OH I misread your post last time. Currently we are just getting testing done to determine if we will offer him at public stud. In this case knowing if he carries or doesn't carry a color can help make him more desirable or less if he has a color you want to avoid.

We know his grandmother carries both brown and cream but you normally want to avoid both those colors if breeding for show puppies as the brown pigmented creams are non-showable. One of the people who recently contacted his breeder is looking for a male that doesn't carry brown and cream though they will accept one or the other in the right male.

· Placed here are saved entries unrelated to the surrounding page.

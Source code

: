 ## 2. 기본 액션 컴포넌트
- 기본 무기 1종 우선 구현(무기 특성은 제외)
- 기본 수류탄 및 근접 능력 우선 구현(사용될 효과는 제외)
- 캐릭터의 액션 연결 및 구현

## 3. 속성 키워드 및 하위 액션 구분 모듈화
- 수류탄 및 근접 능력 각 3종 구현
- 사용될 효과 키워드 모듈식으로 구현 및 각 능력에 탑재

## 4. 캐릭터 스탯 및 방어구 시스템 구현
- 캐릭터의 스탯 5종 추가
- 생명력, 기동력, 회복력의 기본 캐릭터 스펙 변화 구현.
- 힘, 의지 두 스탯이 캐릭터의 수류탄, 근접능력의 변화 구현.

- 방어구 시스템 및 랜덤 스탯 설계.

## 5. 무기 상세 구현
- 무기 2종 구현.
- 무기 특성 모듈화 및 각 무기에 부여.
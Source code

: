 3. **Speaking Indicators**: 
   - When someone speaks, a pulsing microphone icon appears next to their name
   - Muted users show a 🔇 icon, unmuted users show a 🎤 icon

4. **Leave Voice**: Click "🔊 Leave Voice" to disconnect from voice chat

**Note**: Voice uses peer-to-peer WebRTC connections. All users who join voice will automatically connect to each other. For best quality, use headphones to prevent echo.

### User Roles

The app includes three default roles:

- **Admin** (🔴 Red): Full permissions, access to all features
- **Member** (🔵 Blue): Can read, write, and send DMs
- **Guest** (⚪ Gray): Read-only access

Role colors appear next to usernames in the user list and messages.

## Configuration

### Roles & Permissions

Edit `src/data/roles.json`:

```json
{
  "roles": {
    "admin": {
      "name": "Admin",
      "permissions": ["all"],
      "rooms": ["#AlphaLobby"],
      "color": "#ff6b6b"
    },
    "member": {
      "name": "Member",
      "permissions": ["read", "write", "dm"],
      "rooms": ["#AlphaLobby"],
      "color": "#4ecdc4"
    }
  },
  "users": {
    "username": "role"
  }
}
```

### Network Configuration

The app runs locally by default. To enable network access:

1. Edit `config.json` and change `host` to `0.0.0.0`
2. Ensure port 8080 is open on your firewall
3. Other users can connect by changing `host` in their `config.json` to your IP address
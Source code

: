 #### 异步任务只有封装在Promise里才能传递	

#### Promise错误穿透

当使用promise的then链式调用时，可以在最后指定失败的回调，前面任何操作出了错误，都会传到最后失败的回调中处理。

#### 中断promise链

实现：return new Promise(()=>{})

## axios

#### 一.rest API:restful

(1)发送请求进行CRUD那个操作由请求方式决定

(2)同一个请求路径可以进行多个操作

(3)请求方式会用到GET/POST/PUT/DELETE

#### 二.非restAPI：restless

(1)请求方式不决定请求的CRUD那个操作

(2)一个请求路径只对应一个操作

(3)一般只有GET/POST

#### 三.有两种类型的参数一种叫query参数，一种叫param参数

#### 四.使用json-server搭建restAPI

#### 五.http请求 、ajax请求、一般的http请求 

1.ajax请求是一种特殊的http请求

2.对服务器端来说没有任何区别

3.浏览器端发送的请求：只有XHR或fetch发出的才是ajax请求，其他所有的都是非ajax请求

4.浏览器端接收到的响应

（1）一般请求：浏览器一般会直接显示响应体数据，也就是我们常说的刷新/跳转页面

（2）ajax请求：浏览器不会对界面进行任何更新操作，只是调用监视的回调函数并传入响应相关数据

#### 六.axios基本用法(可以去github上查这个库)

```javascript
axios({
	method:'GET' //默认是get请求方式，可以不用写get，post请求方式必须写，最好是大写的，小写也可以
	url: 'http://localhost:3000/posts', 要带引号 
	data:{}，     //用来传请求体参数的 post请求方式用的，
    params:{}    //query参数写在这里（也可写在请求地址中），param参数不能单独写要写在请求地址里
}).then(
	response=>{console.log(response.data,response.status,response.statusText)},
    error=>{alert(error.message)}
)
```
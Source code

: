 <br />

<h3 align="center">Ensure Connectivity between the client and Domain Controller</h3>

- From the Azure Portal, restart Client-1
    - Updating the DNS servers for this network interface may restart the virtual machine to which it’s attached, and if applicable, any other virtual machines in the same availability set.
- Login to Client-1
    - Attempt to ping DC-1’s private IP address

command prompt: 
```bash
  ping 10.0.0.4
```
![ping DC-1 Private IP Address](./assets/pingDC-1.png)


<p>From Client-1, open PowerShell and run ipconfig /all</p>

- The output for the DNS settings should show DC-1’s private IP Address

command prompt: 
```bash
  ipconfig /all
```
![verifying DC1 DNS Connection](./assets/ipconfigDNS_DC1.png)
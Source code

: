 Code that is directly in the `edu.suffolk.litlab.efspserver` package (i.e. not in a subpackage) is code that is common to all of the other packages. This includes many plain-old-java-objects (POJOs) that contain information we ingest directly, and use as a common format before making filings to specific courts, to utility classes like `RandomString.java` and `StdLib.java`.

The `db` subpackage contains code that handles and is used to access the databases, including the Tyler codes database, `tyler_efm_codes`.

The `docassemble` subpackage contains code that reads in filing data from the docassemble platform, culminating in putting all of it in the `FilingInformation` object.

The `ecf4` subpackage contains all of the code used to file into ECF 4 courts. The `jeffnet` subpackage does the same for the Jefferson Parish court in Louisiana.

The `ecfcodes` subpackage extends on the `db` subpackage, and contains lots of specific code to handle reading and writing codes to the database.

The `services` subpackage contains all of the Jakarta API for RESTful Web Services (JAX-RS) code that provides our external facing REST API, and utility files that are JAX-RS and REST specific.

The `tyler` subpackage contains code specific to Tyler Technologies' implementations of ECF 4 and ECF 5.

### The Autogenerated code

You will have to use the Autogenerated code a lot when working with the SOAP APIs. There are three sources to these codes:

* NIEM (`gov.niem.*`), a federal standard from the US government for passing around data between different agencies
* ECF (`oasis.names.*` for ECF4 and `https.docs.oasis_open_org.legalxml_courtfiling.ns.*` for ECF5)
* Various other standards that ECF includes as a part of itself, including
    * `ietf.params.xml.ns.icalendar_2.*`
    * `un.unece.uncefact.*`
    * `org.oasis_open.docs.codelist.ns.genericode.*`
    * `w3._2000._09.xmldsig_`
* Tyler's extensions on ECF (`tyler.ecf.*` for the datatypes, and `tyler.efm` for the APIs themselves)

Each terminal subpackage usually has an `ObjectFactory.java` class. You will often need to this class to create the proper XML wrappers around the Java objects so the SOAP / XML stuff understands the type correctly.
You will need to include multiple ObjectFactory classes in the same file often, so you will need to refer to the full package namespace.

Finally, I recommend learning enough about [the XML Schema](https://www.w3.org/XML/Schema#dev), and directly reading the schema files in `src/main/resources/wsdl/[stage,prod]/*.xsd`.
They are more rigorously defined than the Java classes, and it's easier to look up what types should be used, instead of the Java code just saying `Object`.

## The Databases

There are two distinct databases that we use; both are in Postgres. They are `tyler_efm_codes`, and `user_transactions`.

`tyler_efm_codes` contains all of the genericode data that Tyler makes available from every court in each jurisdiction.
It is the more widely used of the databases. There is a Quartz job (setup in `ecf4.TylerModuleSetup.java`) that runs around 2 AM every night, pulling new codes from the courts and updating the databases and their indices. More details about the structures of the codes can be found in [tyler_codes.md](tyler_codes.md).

They now want to know for sure what my boy carries since the breeders male carries both...


----------



## CharismaticMillie (Jun 16, 2010)

Countryboy said:


> That makes sense to me.
> 
> But immediately inquiring minds gotta know... so I'm just wondering... if you colour tested the potential mom *I hate that other word. lol* could you know to a more certain degree what colours they would be apt to create?


Yes. Color testing will help anyone know what colors a dog can or cannot produce.


----------